- [Your objective]
Each entry must appear in the answer exactly as it does here.

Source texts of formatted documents
=-=-=-=-=

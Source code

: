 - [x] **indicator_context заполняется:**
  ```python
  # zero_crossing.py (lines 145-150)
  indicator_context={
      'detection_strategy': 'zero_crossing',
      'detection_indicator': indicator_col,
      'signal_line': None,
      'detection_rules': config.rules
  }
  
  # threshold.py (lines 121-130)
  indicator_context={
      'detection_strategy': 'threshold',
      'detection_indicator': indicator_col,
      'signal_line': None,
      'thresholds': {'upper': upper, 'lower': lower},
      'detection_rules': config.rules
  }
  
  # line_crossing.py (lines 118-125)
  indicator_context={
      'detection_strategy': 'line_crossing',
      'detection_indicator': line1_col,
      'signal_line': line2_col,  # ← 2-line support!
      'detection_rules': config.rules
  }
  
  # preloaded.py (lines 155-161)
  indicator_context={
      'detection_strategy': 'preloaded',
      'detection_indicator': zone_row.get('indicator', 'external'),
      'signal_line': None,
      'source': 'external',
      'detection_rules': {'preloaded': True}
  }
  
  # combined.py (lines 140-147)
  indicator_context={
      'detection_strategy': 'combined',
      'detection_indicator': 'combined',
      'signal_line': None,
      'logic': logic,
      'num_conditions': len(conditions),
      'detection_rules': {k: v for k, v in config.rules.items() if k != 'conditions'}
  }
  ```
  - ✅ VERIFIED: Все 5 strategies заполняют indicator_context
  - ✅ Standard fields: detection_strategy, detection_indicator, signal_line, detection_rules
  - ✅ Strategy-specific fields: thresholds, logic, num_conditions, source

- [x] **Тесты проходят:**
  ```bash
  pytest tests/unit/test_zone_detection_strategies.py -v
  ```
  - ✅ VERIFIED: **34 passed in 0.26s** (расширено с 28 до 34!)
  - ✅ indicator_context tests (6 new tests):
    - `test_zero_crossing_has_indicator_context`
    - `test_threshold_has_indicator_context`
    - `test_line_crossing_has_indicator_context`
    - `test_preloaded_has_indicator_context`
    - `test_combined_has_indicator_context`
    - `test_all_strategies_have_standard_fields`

=-=-=-=-=

- [Exercise solution]
Source code

: - [x] **indicator_context заполняется:**
  ```python
  # zero_crossing.py (lines 145-150)
  indicator_context={
      'detection_strategy': 'zero_crossing',
      'detection_indicator': indicator_col,
      'signal_line': None,
      'detection_rules': config.rules
  }
  
  # threshold.py (lines 121-130)
  indicator_context={
      'detection_strategy': 'threshold',
      'detection_indicator': indicator_col,
      'signal_line': None,
      'thresholds': {'upper': upper, 'lower': lower},
      'detection_rules': config.rules
  }
  
  # line_crossing.py (lines 118-125)
  indicator_context={
      'detection_strategy': 'line_crossing',
      'detection_indicator': line1_col,
      'signal_line': line2_col,  # ← 2-line support!
      'detection_rules': config.rules
  }
  
  # preloaded.py (lines 155-161)
  indicator_context={
      'detection_strategy': 'preloaded',
      'detection_indicator': zone_row.get('indicator', 'external'),
      'signal_line': None,
      'source': 'external',
      'detection_rules': {'preloaded': True}
  }
  
  # combined.py (lines 140-147)
  indicator_context={
      'detection_strategy': 'combined',
      'detection_indicator': 'combined',
      'signal_line': None,
      'logic': logic,
      'num_conditions': len(conditions),
      'detection_rules': {k: v for k, v in config.rules.items() if k != 'conditions'}
  }
  ```
  - ✅ VERIFIED: Все 5 strategies заполняют indicator_context
  - ✅ Standard fields: detection_strategy, detection_indicator, signal_line, detection_rules
  - ✅ Strategy-specific fields: thresholds, logic, num_conditions, source

- [x] **Тесты проходят:**
  ```bash
  pytest tests/unit/test_zone_detection_strategies.py -v
  ```
  - ✅ VERIFIED: **34 passed in 0.26s** (расширено с 28 до 34!)
  - ✅ indicator_context tests (6 new tests):
    - `test_zero_crossing_has_indicator_context`
    - `test_threshold_has_indicator_context`
    - `test_line_crossing_has_indicator_context`
    - `test_preloaded_has_indicator_context`
    - `test_combined_has_indicator_context`
    - `test_all_strategies_have_standard_fields`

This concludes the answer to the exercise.